The Rose Center for Earth and Space is a part of the American Museum of Natural History in New York City. The Center’s complete name is The Frederick Phineas and Sandra Priest Rose Center for Earth and Space. The main entrance is located on the northern side of the museum on 81st Street near Central Park West in Manhattan‘s Upper West Side. Completed in 2000, it comprises the new Hayden Planetarium, the original of which was opened in 1935 and closed in 1997. Neil deGrasse Tyson is its director; no other directors have been appointed.
The center is an extensive reworking of the former Hayden Planetarium, whose first projector, dedicated in 1935, had 2 successors previous to the current one.
The original Hayden Planetarium was founded in 1933 with a donation by philanthropist Charles Hayden. In 1935, the Hayden Planetarium, designed by architects Trowbridge & Livingston, opened, after its construction was funded by a $650,000 loan from the Reconstruction Finance Corporation and a $150,000 donation from banker Charles Hayden of Hayden, Stone & Co. Its mission was to give the public “a more lively and sincere appreciation of the magnitude of the universe… and for the wonderful things which are daily occurring in the universe.” Joseph M. Chamberlain, hired as an assistant curator in 1952, became Chairman of the Planetarium in 1956. In 1960, a Zeiss Mark IV projector was installed, followed by a Zeiss Mark VI projector and new seats in 1997.
In January 1997, the original Hayden Planetarium was closed and demolished. In August 1999, a new, customized Zeiss Mark IX projector was installed, accompanied by a digital dome projection system that provides a 3-D visualization of the universe based on images generated in real time by a Silicon Graphics supercomputer.
On February 19, 2000, the $210 million Frederick Phineas and Sandra Priest Rose Center for Earth and Space, containing the new Hayden Planetarium, opened to the public. The Rose Center was designed by James Polshek and Todd H. Schliemann of Polshek Partnership Architects, and the exhibition design is by Ralph Appelbaum Associates.
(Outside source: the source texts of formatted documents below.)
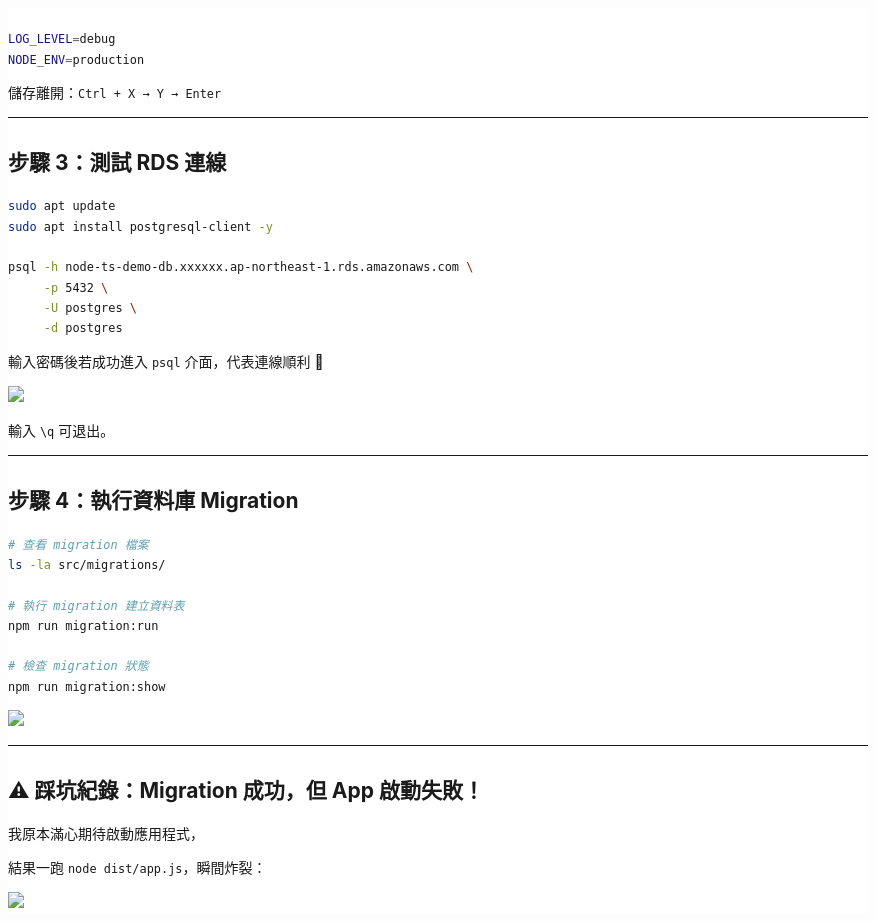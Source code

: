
 ```bash

LOG_LEVEL=debug
NODE_ENV=production
```

儲存離開：`Ctrl + X → Y → Enter`

---

## 步驟 3：測試 RDS 連線

```bash
sudo apt update
sudo apt install postgresql-client -y

psql -h node-ts-demo-db.xxxxxx.ap-northeast-1.rds.amazonaws.com \
     -p 5432 \
     -U postgres \
     -d postgres
```

輸入密碼後若成功進入 `psql` 介面，代表連線順利 🎉

![](https://github.com/ArvinYang1925/iThome-2025/blob/main/images/Day26-EC2-RDS/3-pgsql-conn.png?raw=true)

輸入 `\q` 可退出。

---

## 步驟 4：執行資料庫 Migration

```bash
# 查看 migration 檔案
ls -la src/migrations/

# 執行 migration 建立資料表
npm run migration:run

# 檢查 migration 狀態
npm run migration:show
```

![](https://github.com/ArvinYang1925/iThome-2025/blob/main/images/Day26-EC2-RDS/4-migration.png?raw=true)

---

## ⚠️ 踩坑紀錄：Migration 成功，但 App 啟動失敗！

我原本滿心期待啟動應用程式，

結果一跑 `node dist/app.js`，瞬間炸裂：

![](https://github.com/ArvinYang1925/iThome-2025/blob/main/images/Day26-EC2-RDS/5-db-conn-failed.png?raw=true)
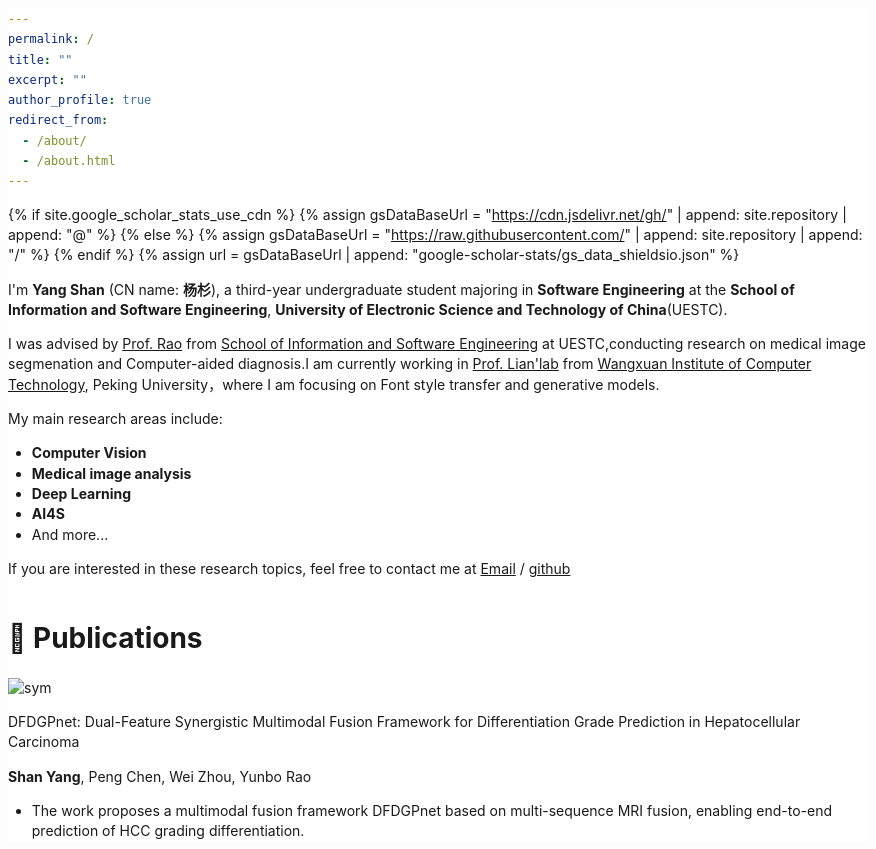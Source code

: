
 ```yaml
---
permalink: /
title: ""
excerpt: ""
author_profile: true
redirect_from: 
  - /about/
  - /about.html
---
```


{% if site.google_scholar_stats_use_cdn %}
{% assign gsDataBaseUrl = "https://cdn.jsdelivr.net/gh/" | append: site.repository | append: "@" %}
{% else %}
{% assign gsDataBaseUrl = "https://raw.githubusercontent.com/" | append: site.repository | append: "/" %}
{% endif %}
{% assign url = gsDataBaseUrl | append: "google-scholar-stats/gs_data_shieldsio.json" %}

<span class='anchor' id='about-me'></span>

I'm **Yang Shan** (CN name: **杨杉**), a third-year undergraduate student majoring in **Software Engineering** at the **School of Information and Software Engineering**, **University of Electronic Science and Technology of China**(UESTC). 

I was advised by [Prof. Rao]([https://XXX.pku.edu.cn/](http://www.raoyunbo.cn/)) from [School of Information and Software Engineering](https://sise.uestc.edu.cn/) at UESTC,conducting research on medical image segmenation and Computer-aided diagnosis.I am currently working in [Prof. Lian'lab](https://www.icst.pku.edu.cn/zlian/) from [Wangxuan Institute of Computer Technology](https://www.icst.pku.edu.cn/), Peking University，where I am focusing on Font style transfer and generative models.

My main research areas include:
- **Computer Vision**
- **Medical image analysis**  
- **Deep Learning**  
- **AI4S**  
- And more...
  
If you are interested in these research topics, feel free to contact me at [Email](mailto:uestc_yangshan@163.com) / [github](https://github.com/yangshankiyo) 


# 📝 Publications 

<div class='paper-box'><div class='paper-box-image'><div><img src='images/1.png' alt="sym" width="100%"></div></div>
<div class='paper-box-text' markdown="1">

DFDGPnet: Dual-Feature Synergistic Multimodal Fusion Framework for Differentiation Grade Prediction in Hepatocellular Carcinoma

**Shan Yang**, Peng Chen, Wei Zhou, Yunbo Rao
- The work proposes a multimodal fusion framework DFDGPnet based on multi-sequence MRI fusion, enabling end-to-end prediction of HCC grading differentiation.
</div>
</div>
Designed by Polshek and Todd Schliemann, the building consists of a six-story-high glass cube enclosing the 87-foot (27 m) illuminated Hayden Sphere, which appears to float, although it is actually supported by truss work. Polshek has referred to this work as a “cosmic cathedral.”
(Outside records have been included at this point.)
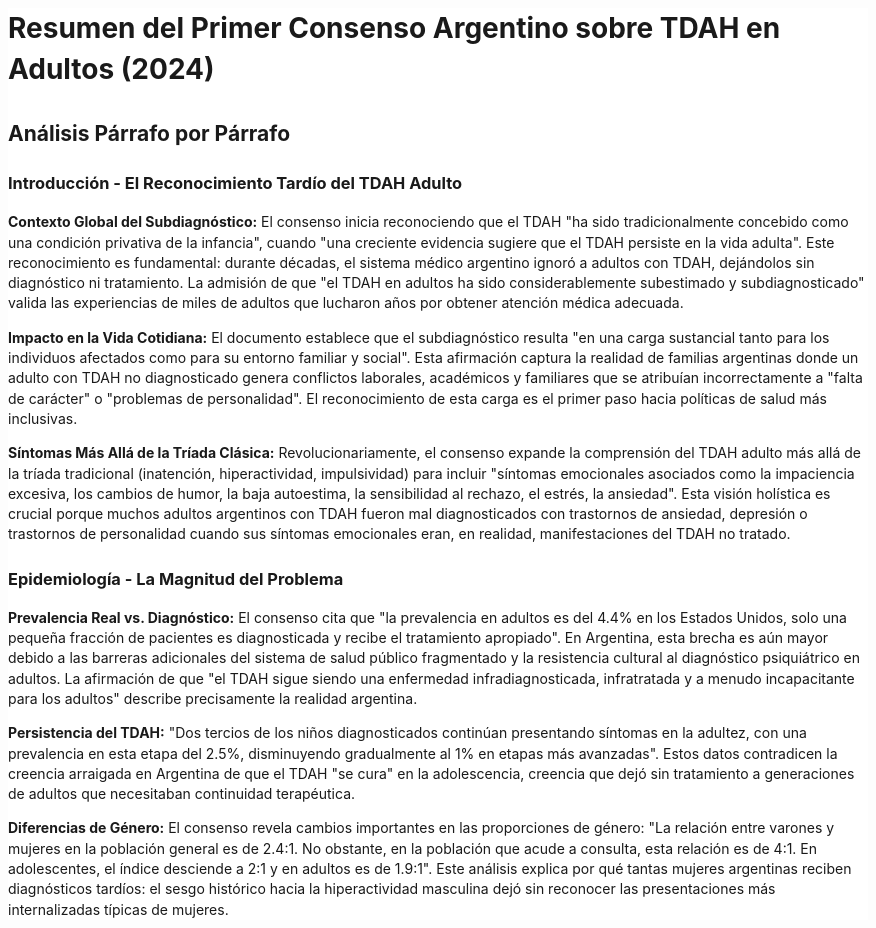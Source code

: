 # Resumen del Primer Consenso Argentino sobre TDAH en Adultos (2024)
## Análisis Párrafo por Párrafo

### **Introducción - El Reconocimiento Tardío del TDAH Adulto**

**Contexto Global del Subdiagnóstico:**
El consenso inicia reconociendo que el TDAH "ha sido tradicionalmente concebido como una condición privativa de la infancia", cuando "una creciente evidencia sugiere que el TDAH persiste en la vida adulta". Este reconocimiento es fundamental: durante décadas, el sistema médico argentino ignoró a adultos con TDAH, dejándolos sin diagnóstico ni tratamiento. La admisión de que "el TDAH en adultos ha sido considerablemente subestimado y subdiagnosticado" valida las experiencias de miles de adultos que lucharon años por obtener atención médica adecuada.

**Impacto en la Vida Cotidiana:**
El documento establece que el subdiagnóstico resulta "en una carga sustancial tanto para los individuos afectados como para su entorno familiar y social". Esta afirmación captura la realidad de familias argentinas donde un adulto con TDAH no diagnosticado genera conflictos laborales, académicos y familiares que se atribuían incorrectamente a "falta de carácter" o "problemas de personalidad". El reconocimiento de esta carga es el primer paso hacia políticas de salud más inclusivas.

**Síntomas Más Allá de la Tríada Clásica:**
Revolucionariamente, el consenso expande la comprensión del TDAH adulto más allá de la tríada tradicional (inatención, hiperactividad, impulsividad) para incluir "síntomas emocionales asociados como la impaciencia excesiva, los cambios de humor, la baja autoestima, la sensibilidad al rechazo, el estrés, la ansiedad". Esta visión holística es crucial porque muchos adultos argentinos con TDAH fueron mal diagnosticados con trastornos de ansiedad, depresión o trastornos de personalidad cuando sus síntomas emocionales eran, en realidad, manifestaciones del TDAH no tratado.

### **Epidemiología - La Magnitud del Problema**

**Prevalencia Real vs. Diagnóstico:**
El consenso cita que "la prevalencia en adultos es del 4.4% en los Estados Unidos, solo una pequeña fracción de pacientes es diagnosticada y recibe el tratamiento apropiado". En Argentina, esta brecha es aún mayor debido a las barreras adicionales del sistema de salud público fragmentado y la resistencia cultural al diagnóstico psiquiátrico en adultos. La afirmación de que "el TDAH sigue siendo una enfermedad infradiagnosticada, infratratada y a menudo incapacitante para los adultos" describe precisamente la realidad argentina.

**Persistencia del TDAH:**
"Dos tercios de los niños diagnosticados continúan presentando síntomas en la adultez, con una prevalencia en esta etapa del 2.5%, disminuyendo gradualmente al 1% en etapas más avanzadas". Estos datos contradicen la creencia arraigada en Argentina de que el TDAH "se cura" en la adolescencia, creencia que dejó sin tratamiento a generaciones de adultos que necesitaban continuidad terapéutica.

**Diferencias de Género:**
El consenso revela cambios importantes en las proporciones de género: "La relación entre varones y mujeres en la población general es de 2.4:1. No obstante, en la población que acude a consulta, esta relación es de 4:1. En adolescentes, el índice desciende a 2:1 y en adultos es de 1.9:1". Este análisis explica por qué tantas mujeres argentinas reciben diagnósticos tardíos: el sesgo histórico hacia la hiperactividad masculina dejó sin reconocer las presentaciones más internalizadas típicas de mujeres.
The Rose Center and its adjacent plaza are both located on the north face of the Museum; the Center encloses 333,500 square feet (30,980 m2) of research, education, and exhibition spaces in addition to the Hayden Planetarium. Also located in the facility is the Department of Astrophysics, the newest academic research department in the Museum. Further, Polshek designed the 1,800-square-foot (170 m2) Weston Pavilion, a 43-foot (13 m) high transparent structure of “water white” glass along the Museum’s west facade. This structure, a small companion piece to the Rose Center, offers a new entryway to the Museum as well as opening further exhibition space for astronomically-related objects.
The exhibits highlight human connection to the cosmos along with the scale and properties of the observable universe itself. When the new Rose Center opened with a model of only eight planets, excluding what was then called planet Pluto, it resulted in a headline-making controversy.
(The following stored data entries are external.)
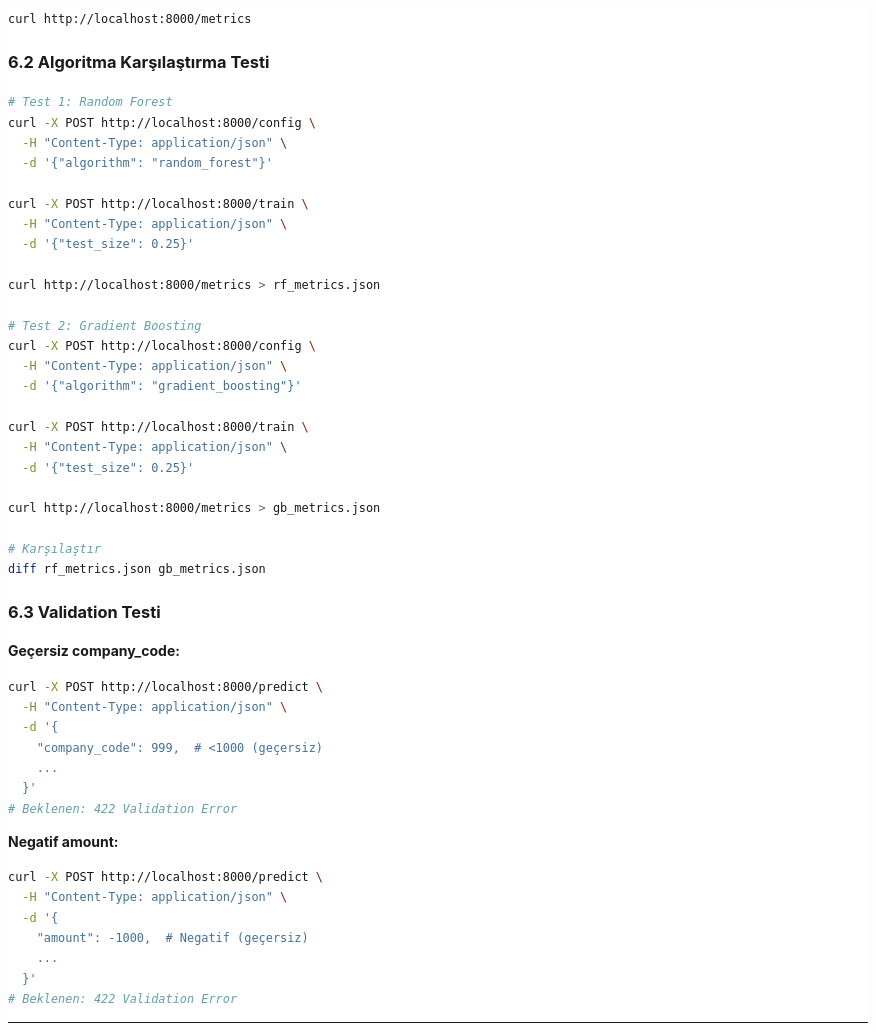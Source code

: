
 ```bash
curl http://localhost:8000/metrics
```

### 6.2 Algoritma Karşılaştırma Testi

```bash
# Test 1: Random Forest
curl -X POST http://localhost:8000/config \
  -H "Content-Type: application/json" \
  -d '{"algorithm": "random_forest"}'

curl -X POST http://localhost:8000/train \
  -H "Content-Type: application/json" \
  -d '{"test_size": 0.25}'

curl http://localhost:8000/metrics > rf_metrics.json

# Test 2: Gradient Boosting
curl -X POST http://localhost:8000/config \
  -H "Content-Type: application/json" \
  -d '{"algorithm": "gradient_boosting"}'

curl -X POST http://localhost:8000/train \
  -H "Content-Type: application/json" \
  -d '{"test_size": 0.25}'

curl http://localhost:8000/metrics > gb_metrics.json

# Karşılaştır
diff rf_metrics.json gb_metrics.json
```

### 6.3 Validation Testi

**Geçersiz company_code:**
```bash
curl -X POST http://localhost:8000/predict \
  -H "Content-Type: application/json" \
  -d '{
    "company_code": 999,  # <1000 (geçersiz)
    ...
  }'
# Beklenen: 422 Validation Error
```

**Negatif amount:**
```bash
curl -X POST http://localhost:8000/predict \
  -H "Content-Type: application/json" \
  -d '{
    "amount": -1000,  # Negatif (geçersiz)
    ...
  }'
# Beklenen: 422 Validation Error
```

---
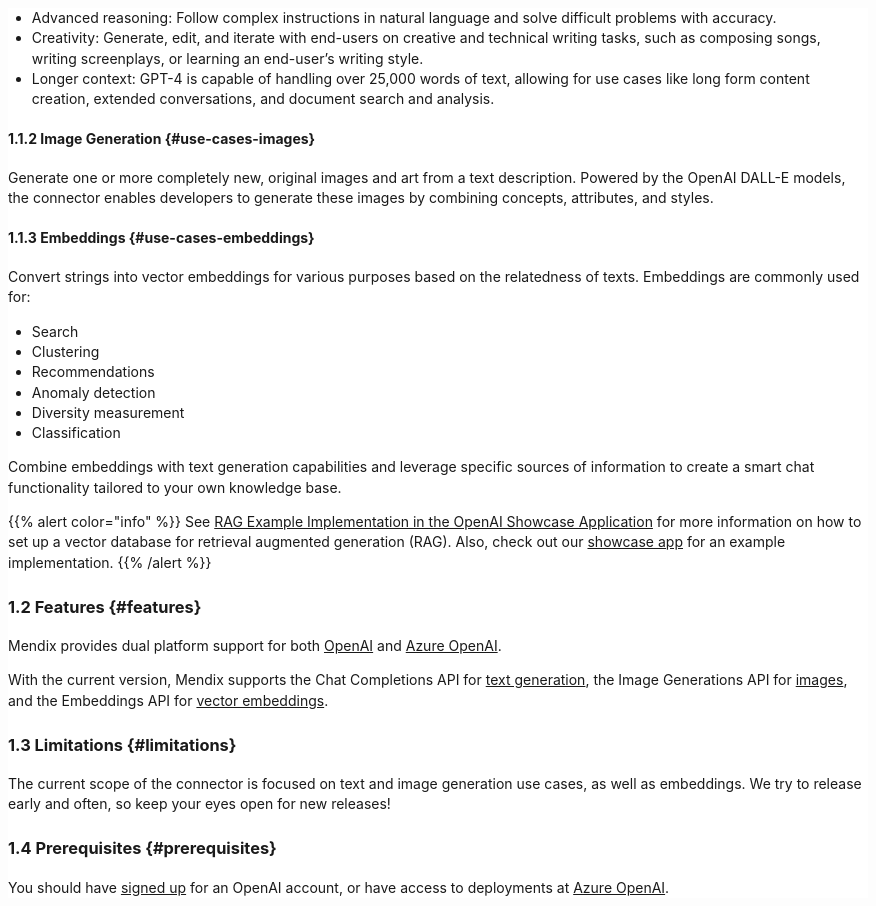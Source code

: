 * Advanced reasoning: Follow complex instructions in natural language and solve difficult problems with accuracy. 
* Creativity: Generate, edit, and iterate with end-users on creative and technical writing tasks, such as composing songs, writing screenplays, or learning an end-user’s writing style. 
* Longer context: GPT-4 is capable of handling over 25,000 words of text, allowing for use cases like long form content creation, extended conversations, and document search and analysis. 

#### 1.1.2 Image Generation {#use-cases-images}

Generate one or more completely new, original images and art from a text description. Powered by the OpenAI DALL-E models, the connector enables developers to generate these images by combining concepts, attributes, and styles.

#### 1.1.3 Embeddings {#use-cases-embeddings}

Convert strings into vector embeddings for various purposes based on the relatedness of texts. 
Embeddings are commonly used for:

* Search 
* Clustering 
* Recommendations 
* Anomaly detection 
* Diversity measurement 
* Classification 

Combine embeddings with text generation capabilities and leverage specific sources of information to create a smart chat functionality tailored to your own knowledge base.

{{% alert color="info" %}}
See [RAG Example Implementation in the OpenAI Showcase Application](/appstore/modules/openai-connector/rag-example-implementation/) for more information on how to set up a vector database for retrieval augmented generation (RAG). Also, check out our [showcase app](https://marketplace.mendix.com/link/component/220475) for an example implementation.
{{% /alert %}}

### 1.2 Features {#features}

Mendix provides dual platform support for both [OpenAI](https://platform.openai.com/) and [Azure OpenAI](https://oai.azure.com/). 

With the current version, Mendix supports the Chat Completions API for [text generation](https://platform.openai.com/docs/guides/text-generation), the Image Generations API for [images](https://platform.openai.com/docs/guides/images), and the Embeddings API for [vector embeddings](https://platform.openai.com/docs/guides/embeddings/what-are-embeddings). 

### 1.3 Limitations {#limitations}

The current scope of the connector is focused on text and image generation use cases, as well as embeddings. We try to release early and often, so keep your eyes open for new releases!

### 1.4 Prerequisites {#prerequisites}

You should have [signed up](https://platform.openai.com/) for an OpenAI account, or have access to deployments at [Azure OpenAI](https://oai.azure.com/).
The Hayden Planetarium (often called “The Hayden Sphere” or “The Great Sphere”) has, since 2000, been one of the two main attractions within the Rose Center. The top half of the Hayden Sphere houses the Star Theater, which uses high-resolution full-dome video to project “space shows” based on scientific visualization of current astrophysical data, in addition to a customized Zeiss Star Projector system replicating an accurate night sky as seen from Earth. The Star Theater is one of the world’s pre-eminent planetariums, which incorporates high-resolution full-dome video to create “space shows,” based in scientific visualization of current astrophysical data.
The bottom half of the Sphere is home to the Big Bang Theater, which depicts the birth of the universe in a four-minute program. The Big Bang Theater occupies the bottom half of the Hayden Sphere.